**EXERCISE GOAL**: Could the data below be copied out in full, word for word?
(RECORDS SUPPLIED Opens)
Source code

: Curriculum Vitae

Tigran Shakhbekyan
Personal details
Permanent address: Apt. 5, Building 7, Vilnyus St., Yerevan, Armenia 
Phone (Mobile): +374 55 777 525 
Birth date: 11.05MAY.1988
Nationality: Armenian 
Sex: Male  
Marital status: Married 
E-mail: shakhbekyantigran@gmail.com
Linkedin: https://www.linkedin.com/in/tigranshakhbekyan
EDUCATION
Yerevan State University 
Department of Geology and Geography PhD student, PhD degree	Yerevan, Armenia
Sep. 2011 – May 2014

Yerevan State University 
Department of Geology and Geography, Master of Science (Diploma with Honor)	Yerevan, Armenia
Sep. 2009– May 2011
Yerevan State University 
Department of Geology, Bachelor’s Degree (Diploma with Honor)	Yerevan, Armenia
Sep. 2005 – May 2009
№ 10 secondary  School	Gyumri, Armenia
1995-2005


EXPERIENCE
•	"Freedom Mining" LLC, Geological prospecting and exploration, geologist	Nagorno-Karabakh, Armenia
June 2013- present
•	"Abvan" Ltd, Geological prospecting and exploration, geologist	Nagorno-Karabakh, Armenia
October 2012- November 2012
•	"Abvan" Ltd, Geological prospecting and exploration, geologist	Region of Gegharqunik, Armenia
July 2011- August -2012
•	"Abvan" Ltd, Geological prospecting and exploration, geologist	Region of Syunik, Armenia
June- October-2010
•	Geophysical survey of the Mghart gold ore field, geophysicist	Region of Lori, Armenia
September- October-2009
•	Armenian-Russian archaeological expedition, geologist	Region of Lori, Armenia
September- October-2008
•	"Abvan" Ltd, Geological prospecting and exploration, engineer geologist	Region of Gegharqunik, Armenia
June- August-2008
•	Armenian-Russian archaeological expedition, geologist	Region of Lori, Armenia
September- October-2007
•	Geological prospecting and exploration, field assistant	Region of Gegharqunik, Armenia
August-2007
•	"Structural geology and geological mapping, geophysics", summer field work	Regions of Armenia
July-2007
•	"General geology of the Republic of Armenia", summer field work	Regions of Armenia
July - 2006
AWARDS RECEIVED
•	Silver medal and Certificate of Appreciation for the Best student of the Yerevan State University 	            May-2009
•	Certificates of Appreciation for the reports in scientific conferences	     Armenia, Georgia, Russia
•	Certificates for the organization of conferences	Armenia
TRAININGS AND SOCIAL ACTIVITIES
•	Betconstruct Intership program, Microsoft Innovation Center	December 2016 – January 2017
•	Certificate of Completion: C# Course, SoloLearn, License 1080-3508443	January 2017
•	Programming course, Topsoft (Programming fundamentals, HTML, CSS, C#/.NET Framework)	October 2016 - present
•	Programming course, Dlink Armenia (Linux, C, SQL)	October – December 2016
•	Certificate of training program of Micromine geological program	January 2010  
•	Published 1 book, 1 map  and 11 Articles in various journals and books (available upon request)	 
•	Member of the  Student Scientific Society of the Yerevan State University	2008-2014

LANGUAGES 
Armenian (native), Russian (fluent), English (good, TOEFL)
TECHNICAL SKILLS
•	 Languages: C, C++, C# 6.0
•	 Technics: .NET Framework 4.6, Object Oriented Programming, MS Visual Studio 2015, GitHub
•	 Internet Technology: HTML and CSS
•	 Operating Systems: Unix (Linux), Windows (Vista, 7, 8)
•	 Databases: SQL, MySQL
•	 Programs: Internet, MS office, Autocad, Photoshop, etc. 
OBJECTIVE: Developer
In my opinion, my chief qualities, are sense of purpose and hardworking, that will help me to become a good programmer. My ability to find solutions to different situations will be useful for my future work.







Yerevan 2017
(RECORDS SUPPLIED Closes)
**TASK OUTPUT**:
Source code

: Curriculum Vitae

Tigran Shakhbekyan
Personal details
Permanent address: Apt. 5, Building 7, Vilnyus St., Yerevan, Armenia 
Phone (Mobile): +374 55 777 525 
Birth date: 11.05MAY.1988
Nationality: Armenian 
Sex: Male  
Marital status: Married 
E-mail: shakhbekyantigran@gmail.com
Linkedin: https://www.linkedin.com/in/tigranshakhbekyan
EDUCATION
Yerevan State University 
Department of Geology and Geography PhD student, PhD degree	Yerevan, Armenia
Sep. 2011 – May 2014

Yerevan State University 
Department of Geology and Geography, Master of Science (Diploma with Honor)	Yerevan, Armenia
Sep. 2009– May 2011
Yerevan State University 
Department of Geology, Bachelor’s Degree (Diploma with Honor)	Yerevan, Armenia
Sep. 2005 – May 2009
№ 10 secondary  School	Gyumri, Armenia
1995-2005


EXPERIENCE
•	"Freedom Mining" LLC, Geological prospecting and exploration, geologist	Nagorno-Karabakh, Armenia
June 2013- present
•	"Abvan" Ltd, Geological prospecting and exploration, geologist	Nagorno-Karabakh, Armenia
October 2012- November 2012
•	"Abvan" Ltd, Geological prospecting and exploration, geologist	Region of Gegharqunik, Armenia
July 2011- August -2012
•	"Abvan" Ltd, Geological prospecting and exploration, geologist	Region of Syunik, Armenia
June- October-2010
•	Geophysical survey of the Mghart gold ore field, geophysicist	Region of Lori, Armenia
September- October-2009
•	Armenian-Russian archaeological expedition, geologist	Region of Lori, Armenia
September- October-2008
•	"Abvan" Ltd, Geological prospecting and exploration, engineer geologist	Region of Gegharqunik, Armenia
June- August-2008
•	Armenian-Russian archaeological expedition, geologist	Region of Lori, Armenia
September- October-2007
•	Geological prospecting and exploration, field assistant	Region of Gegharqunik, Armenia
August-2007
•	"Structural geology and geological mapping, geophysics", summer field work	Regions of Armenia
July-2007
•	"General geology of the Republic of Armenia", summer field work	Regions of Armenia
July - 2006
AWARDS RECEIVED
•	Silver medal and Certificate of Appreciation for the Best student of the Yerevan State University 	            May-2009
•	Certificates of Appreciation for the reports in scientific conferences	     Armenia, Georgia, Russia
•	Certificates for the organization of conferences	Armenia
TRAININGS AND SOCIAL ACTIVITIES
•	Betconstruct Intership program, Microsoft Innovation Center	December 2016 – January 2017
•	Certificate of Completion: C# Course, SoloLearn, License 1080-3508443	January 2017
•	Programming course, Topsoft (Programming fundamentals, HTML, CSS, C#/.NET Framework)	October 2016 - present
•	Programming course, Dlink Armenia (Linux, C, SQL)	October – December 2016
•	Certificate of training program of Micromine geological program	January 2010  
•	Published 1 book, 1 map  and 11 Articles in various journals and books (available upon request)	 
•	Member of the  Student Scientific Society of the Yerevan State University	2008-2014

LANGUAGES 
Armenian (native), Russian (fluent), English (good, TOEFL)
TECHNICAL SKILLS
•	 Languages: C, C++, C# 6.0
•	 Technics: .NET Framework 4.6, Object Oriented Programming, MS Visual Studio 2015, GitHub
•	 Internet Technology: HTML and CSS
•	 Operating Systems: Unix (Linux), Windows (Vista, 7, 8)
•	 Databases: SQL, MySQL
•	 Programs: Internet, MS office, Autocad, Photoshop, etc. 
OBJECTIVE: Developer
In my opinion, my chief qualities, are sense of purpose and hardworking, that will help me to become a good programmer. My ability to find solutions to different situations will be useful for my future work.







Yerevan 2017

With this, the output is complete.